Statistics

Statistics is the foundation of the Master of Analytics course. The following assignments illustrate how to examine data and fit into relative statistical models to draw inferences:

  1. Body Measurements - Visualize the given “chest girth” data and justify whether they can pass the hypothesis test and fit into normal distributions.

  2. Supermarket Price Wars - Collect prices of same commodities from Coles and Woolworths, using paired t-test to investiage whether there is any general price difference (which one is generally cheaper to buy from? ) between these 2 retail giants.

  3. Bike Rental Investigation* - Can we prove that people only tend to use bike sharing program in Melbourne on cooler days? Use regression to justify the negative linear relationship between temperature and rental rate.

Data Wrangling

Transforming raw data into desired format is a fundamental process before commencing analysis. The following assignments show our development on manipulating data in ascending order:

  1. Weather Records* - Explore open data from common sources (eg. http://www.abs.gov.au/ ; https://www.kaggle.com ) and identify datatypes and learn how to filter and restructure data with dataframe. Weather records in Falls Creek are being examined in this assignment.

  2. WHO, Species and Surveys - Perform 10 given tasks on 3 given datasets. Beside transforming the data, we also need to handling missing values and identify outliners in this assignment.

  3. Formula One Racing* - Explore open data from common sources, come up with your own research questions and document your findings by using all the transformation and data cleansing (treatment of missing values and outliners) techniques. Formula One data from kaggle has been chosen and investigations were based on the following topics for this assignment:

    • Who are the winner(s) for all the Grand Prix races in 2017? Which constructor team(s) do these winners belong to?
    • Compare the results of the top 3 players for Japanese Grand Prix in Year 2016 and 2017.

Time Series Analysis

When data is composed of observations collected sequentially over time, we categorize this type of analysis as Time Series Analysis. Throughout the course, we learned how to identify trends and randomness (stochasticity) in time series data and model them accordingly. Refer to the Time Series Analysis page for further details on individual assignments.

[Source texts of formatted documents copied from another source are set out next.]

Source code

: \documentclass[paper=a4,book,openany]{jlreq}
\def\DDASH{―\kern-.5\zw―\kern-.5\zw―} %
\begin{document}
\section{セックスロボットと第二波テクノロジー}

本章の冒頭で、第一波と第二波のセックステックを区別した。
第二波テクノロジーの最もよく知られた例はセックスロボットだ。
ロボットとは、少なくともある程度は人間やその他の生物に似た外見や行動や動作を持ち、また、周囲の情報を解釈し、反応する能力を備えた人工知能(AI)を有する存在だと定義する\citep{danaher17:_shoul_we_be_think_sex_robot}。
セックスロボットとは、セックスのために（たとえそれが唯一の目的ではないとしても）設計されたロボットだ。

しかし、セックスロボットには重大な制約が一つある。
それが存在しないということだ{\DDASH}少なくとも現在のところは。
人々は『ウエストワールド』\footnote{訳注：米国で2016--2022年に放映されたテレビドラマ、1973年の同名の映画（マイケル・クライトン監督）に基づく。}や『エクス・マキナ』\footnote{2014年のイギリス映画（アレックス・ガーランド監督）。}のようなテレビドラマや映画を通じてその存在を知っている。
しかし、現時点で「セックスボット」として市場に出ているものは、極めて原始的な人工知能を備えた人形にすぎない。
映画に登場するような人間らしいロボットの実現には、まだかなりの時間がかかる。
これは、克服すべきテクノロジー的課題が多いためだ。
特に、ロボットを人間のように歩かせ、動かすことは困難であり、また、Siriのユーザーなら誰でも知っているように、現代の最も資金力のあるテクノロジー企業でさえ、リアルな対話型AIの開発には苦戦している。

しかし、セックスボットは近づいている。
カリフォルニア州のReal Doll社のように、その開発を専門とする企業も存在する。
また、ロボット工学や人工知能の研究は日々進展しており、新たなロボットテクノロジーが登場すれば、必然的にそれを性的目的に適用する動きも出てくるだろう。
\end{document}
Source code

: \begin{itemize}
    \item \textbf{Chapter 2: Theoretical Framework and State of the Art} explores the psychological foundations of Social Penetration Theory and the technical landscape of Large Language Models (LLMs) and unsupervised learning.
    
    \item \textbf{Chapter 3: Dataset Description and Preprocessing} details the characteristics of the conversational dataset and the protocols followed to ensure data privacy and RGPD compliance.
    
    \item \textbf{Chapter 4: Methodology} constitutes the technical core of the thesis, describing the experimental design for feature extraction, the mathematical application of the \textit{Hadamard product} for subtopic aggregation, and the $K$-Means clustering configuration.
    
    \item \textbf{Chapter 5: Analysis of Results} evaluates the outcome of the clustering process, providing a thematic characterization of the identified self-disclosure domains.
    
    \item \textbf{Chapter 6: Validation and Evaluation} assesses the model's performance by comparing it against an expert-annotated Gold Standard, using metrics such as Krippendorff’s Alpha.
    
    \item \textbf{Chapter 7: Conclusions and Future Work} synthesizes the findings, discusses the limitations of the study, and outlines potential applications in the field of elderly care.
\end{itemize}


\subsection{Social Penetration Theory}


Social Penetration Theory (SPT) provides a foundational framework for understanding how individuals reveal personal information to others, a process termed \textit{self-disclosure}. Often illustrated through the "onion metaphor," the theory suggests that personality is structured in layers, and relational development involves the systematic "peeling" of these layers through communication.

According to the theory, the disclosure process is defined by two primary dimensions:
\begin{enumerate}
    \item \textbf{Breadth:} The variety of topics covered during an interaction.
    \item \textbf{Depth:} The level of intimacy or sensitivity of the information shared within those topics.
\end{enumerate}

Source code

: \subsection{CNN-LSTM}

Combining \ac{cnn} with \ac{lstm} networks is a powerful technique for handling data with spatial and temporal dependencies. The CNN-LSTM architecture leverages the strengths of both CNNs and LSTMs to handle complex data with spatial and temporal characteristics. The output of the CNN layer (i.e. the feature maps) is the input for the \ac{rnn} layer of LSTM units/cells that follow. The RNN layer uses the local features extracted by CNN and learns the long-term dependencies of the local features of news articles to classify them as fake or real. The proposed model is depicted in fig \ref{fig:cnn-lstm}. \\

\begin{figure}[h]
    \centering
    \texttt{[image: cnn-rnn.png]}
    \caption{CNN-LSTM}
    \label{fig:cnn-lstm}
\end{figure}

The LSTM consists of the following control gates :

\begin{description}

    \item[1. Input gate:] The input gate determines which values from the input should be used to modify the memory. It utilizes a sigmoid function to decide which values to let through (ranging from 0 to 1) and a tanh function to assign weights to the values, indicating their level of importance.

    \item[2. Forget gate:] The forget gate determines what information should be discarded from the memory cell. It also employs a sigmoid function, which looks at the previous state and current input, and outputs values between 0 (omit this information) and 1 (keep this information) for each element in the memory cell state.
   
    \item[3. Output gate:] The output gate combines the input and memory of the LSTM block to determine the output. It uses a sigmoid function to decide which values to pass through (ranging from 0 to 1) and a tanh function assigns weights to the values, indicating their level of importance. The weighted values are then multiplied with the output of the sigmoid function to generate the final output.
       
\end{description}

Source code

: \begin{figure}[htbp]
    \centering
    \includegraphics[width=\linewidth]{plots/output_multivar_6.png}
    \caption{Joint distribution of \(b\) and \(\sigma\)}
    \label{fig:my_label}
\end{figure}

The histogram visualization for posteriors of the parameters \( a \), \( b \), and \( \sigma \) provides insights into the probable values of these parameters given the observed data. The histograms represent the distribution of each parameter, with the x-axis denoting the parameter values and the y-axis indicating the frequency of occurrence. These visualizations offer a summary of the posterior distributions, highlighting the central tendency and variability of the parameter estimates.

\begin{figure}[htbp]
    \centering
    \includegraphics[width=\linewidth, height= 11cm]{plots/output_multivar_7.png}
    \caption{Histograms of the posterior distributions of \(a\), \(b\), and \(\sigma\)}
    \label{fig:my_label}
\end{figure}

Applied Bayesian Statistics

In classical statistics, we observe the cause and infer the effect. In Bayesian statistics, it is exactly opposite, we observe the effect and infer the cause. As we are in the era of data explosion, applying Bayesian statistics on the present data (the actual fact) to infer the cause of the events is considered to be the future of statistics. Refer to the Applied Bayesian Statistics page for further details on individual assignments.



N.B. * indicates open-ended assignment